EXERCISE OBJECTIVE -> Pick out all lines with the word "Field" from the records that follow.

^^^^^^^^

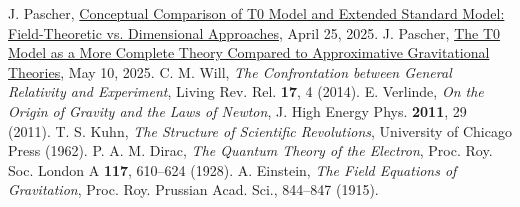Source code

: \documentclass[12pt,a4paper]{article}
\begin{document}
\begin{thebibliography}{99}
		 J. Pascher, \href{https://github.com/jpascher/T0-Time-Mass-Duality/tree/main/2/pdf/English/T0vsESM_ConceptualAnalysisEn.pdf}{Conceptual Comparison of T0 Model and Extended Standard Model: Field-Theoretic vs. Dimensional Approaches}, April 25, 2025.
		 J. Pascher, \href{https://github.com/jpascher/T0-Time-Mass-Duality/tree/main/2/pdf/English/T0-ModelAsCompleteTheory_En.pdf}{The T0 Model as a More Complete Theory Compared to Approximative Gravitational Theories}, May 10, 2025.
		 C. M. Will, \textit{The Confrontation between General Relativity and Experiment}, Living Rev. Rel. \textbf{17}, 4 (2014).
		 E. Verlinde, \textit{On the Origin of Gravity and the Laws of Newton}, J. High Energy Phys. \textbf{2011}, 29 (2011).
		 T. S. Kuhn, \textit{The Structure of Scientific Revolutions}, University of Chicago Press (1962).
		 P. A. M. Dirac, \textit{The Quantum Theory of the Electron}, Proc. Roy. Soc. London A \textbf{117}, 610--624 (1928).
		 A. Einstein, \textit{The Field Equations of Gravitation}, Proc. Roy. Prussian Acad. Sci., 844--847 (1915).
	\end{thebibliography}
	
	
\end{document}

^^^^^^^^

ANSWER SPACE ->
		 J. Pascher, \href{https://github.com/jpascher/T0-Time-Mass-Duality/tree/main/2/pdf/English/T0vsESM_ConceptualAnalysisEn.pdf}{Conceptual Comparison of T0 Model and Extended Standard Model: Field-Theoretic vs. Dimensional Approaches}, April 25, 2025.
		 A. Einstein, \textit{The Field Equations of Gravitation}, Proc. Roy. Prussian Acad. Sci., 844--847 (1915).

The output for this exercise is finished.